Consuming antiepileptic drugs can lead to Alzheimer's disease

By  ,  Onlymyhealth editorial team
Apr 13, 2018
Quick Bites

  • People consuming antiepileptic drugs are at a higher risk of developing Alzheimer’s disease and dementia
  • The risk of Alzheimer’s disease and dementia was linked particularly to a drug that leads to cognitive impairment
  • These drugs were associated with a 60 % increased in dementia and 20 % increased the risk of Alzheimer’s disease

According to a new study, people consuming antiepileptic drugs are at a higher risk of developing Alzheimer’s disease and dementia. 

Scientists from the University of Eastern Finland and German Center for Neurogenerative Diseases (DZNE) have found that the incessant use of antiepileptic drugs for more than a year is associated with a fifteen percent higher risk of developing both the diseases in the Finnish datasheet and a thirty percent higher risk in the German datasheet. 

Researchers discovered, by comparing various antiepileptic drugs, that the risk of Alzheimer’s disease and dementia was particularly linked to a drug that leads to cognitive impairment. These drugs were associated with a 60 % increase in dementia and a 20 % increase in the risk of Alzheimer’s disease. 

The team also found that, the higher the dose of a drug that impairs cognitive processing, the higher the risk of dementia. However, the drugs that do not impair cognitive function were not associated with the risk. 

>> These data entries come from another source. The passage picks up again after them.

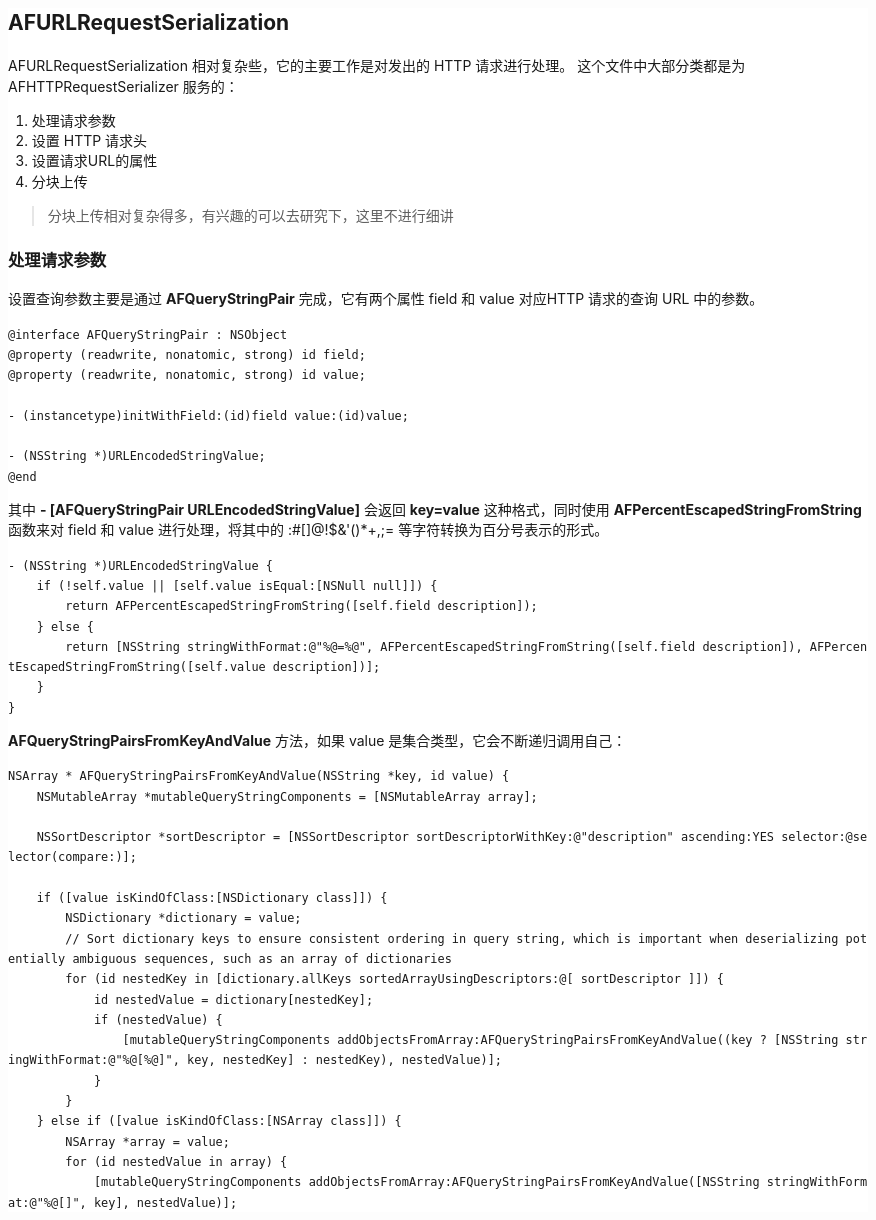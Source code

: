 ## AFURLRequestSerialization

AFURLRequestSerialization 相对复杂些，它的主要工作是对发出的 HTTP 请求进行处理。
这个文件中大部分类都是为 AFHTTPRequestSerializer 服务的：

1. 处理请求参数
2. 设置 HTTP 请求头
3. 设置请求URL的属性
4. 分块上传

> 分块上传相对复杂得多，有兴趣的可以去研究下，这里不进行细讲

### 处理请求参数

设置查询参数主要是通过 **AFQueryStringPair** 完成，它有两个属性 field 和 value 对应HTTP 请求的查询 URL 中的参数。

```objc
@interface AFQueryStringPair : NSObject
@property (readwrite, nonatomic, strong) id field;
@property (readwrite, nonatomic, strong) id value;

- (instancetype)initWithField:(id)field value:(id)value;

- (NSString *)URLEncodedStringValue;
@end
```

其中 **- [AFQueryStringPair URLEncodedStringValue]** 会返回 **key=value** 这种格式，同时使用 **AFPercentEscapedStringFromString** 函数来对 field 和 value 进行处理，将其中的 :#[]@!$&'()*+,;= 等字符转换为百分号表示的形式。

```objc
- (NSString *)URLEncodedStringValue {
    if (!self.value || [self.value isEqual:[NSNull null]]) {
        return AFPercentEscapedStringFromString([self.field description]);
    } else {
        return [NSString stringWithFormat:@"%@=%@", AFPercentEscapedStringFromString([self.field description]), AFPercentEscapedStringFromString([self.value description])];
    }
}
```

**AFQueryStringPairsFromKeyAndValue** 方法，如果 value 是集合类型，它会不断递归调用自己：

```objc
NSArray * AFQueryStringPairsFromKeyAndValue(NSString *key, id value) {
    NSMutableArray *mutableQueryStringComponents = [NSMutableArray array];

    NSSortDescriptor *sortDescriptor = [NSSortDescriptor sortDescriptorWithKey:@"description" ascending:YES selector:@selector(compare:)];

    if ([value isKindOfClass:[NSDictionary class]]) {
        NSDictionary *dictionary = value;
        // Sort dictionary keys to ensure consistent ordering in query string, which is important when deserializing potentially ambiguous sequences, such as an array of dictionaries
        for (id nestedKey in [dictionary.allKeys sortedArrayUsingDescriptors:@[ sortDescriptor ]]) {
            id nestedValue = dictionary[nestedKey];
            if (nestedValue) {
                [mutableQueryStringComponents addObjectsFromArray:AFQueryStringPairsFromKeyAndValue((key ? [NSString stringWithFormat:@"%@[%@]", key, nestedKey] : nestedKey), nestedValue)];
            }
        }
    } else if ([value isKindOfClass:[NSArray class]]) {
        NSArray *array = value;
        for (id nestedValue in array) {
            [mutableQueryStringComponents addObjectsFromArray:AFQueryStringPairsFromKeyAndValue([NSString stringWithFormat:@"%@[]", key], nestedValue)];
```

“More research should be conducted into the long-term cognitive effects of these drugs, especially among older people, “said Senior Researcher Heidi Taipale from the University of Eastern Finland. 

For the study, Finnish people with Alzheimer’s disease and a control group (those without the disease) were tested. The study included 70,718 people suffering from Alzheimer’s disease and 2, 82,862 controls in Finland during the year 2005-2011. 

The study also included 20,325 people diagnosed with dementia in 2004-2011 and their 81,300 controls. 

The study has been published in the Journal of American Geriatrics Society.